(Items from a data source)
*** Block opens ***
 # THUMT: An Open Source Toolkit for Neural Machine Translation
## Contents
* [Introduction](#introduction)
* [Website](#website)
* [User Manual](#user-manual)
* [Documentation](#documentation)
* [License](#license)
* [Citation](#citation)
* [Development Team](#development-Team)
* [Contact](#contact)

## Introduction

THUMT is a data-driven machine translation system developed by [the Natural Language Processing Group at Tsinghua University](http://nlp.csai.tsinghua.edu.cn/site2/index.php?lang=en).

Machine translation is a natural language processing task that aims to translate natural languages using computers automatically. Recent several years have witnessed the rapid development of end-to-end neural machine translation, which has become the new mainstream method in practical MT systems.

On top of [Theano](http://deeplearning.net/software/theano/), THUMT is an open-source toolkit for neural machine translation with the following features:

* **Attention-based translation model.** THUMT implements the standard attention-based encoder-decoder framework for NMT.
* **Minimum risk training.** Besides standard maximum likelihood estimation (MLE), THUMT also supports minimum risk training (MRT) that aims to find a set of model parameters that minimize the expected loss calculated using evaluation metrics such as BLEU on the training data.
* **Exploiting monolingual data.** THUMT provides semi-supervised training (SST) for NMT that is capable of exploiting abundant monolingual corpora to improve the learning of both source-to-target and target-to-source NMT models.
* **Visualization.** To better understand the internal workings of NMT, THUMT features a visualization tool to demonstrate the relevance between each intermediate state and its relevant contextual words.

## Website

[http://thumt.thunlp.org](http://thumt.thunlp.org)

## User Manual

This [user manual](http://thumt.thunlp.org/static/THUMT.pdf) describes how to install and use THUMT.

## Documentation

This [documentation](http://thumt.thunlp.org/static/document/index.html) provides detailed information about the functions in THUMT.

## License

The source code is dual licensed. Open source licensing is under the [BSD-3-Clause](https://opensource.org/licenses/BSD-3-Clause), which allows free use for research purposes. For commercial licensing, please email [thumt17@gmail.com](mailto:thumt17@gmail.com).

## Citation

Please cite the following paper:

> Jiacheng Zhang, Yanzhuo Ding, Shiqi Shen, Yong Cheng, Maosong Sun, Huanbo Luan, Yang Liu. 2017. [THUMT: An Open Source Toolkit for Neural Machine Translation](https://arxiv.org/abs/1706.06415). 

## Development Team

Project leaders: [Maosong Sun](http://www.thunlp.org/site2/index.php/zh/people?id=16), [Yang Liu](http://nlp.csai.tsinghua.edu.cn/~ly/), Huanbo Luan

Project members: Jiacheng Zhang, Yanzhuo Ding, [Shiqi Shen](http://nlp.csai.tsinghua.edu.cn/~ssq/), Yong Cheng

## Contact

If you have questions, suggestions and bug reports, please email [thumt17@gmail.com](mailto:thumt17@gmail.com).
*** Block closes ***
Work request: In the entries above, find the line containing "Please cite the". Set down that line and every line after it through the last one, exactly and alone.

The completed task:
Please cite the following paper:

> Jiacheng Zhang, Yanzhuo Ding, Shiqi Shen, Yong Cheng, Maosong Sun, Huanbo Luan, Yang Liu. 2017. [THUMT: An Open Source Toolkit for Neural Machine Translation](https://arxiv.org/abs/1706.06415). 

## Development Team

Project leaders: [Maosong Sun](http://www.thunlp.org/site2/index.php/zh/people?id=16), [Yang Liu](http://nlp.csai.tsinghua.edu.cn/~ly/), Huanbo Luan

Project members: Jiacheng Zhang, Yanzhuo Ding, [Shiqi Shen](http://nlp.csai.tsinghua.edu.cn/~ssq/), Yong Cheng

## Contact

If you have questions, suggestions and bug reports, please email [thumt17@gmail.com](mailto:thumt17@gmail.com).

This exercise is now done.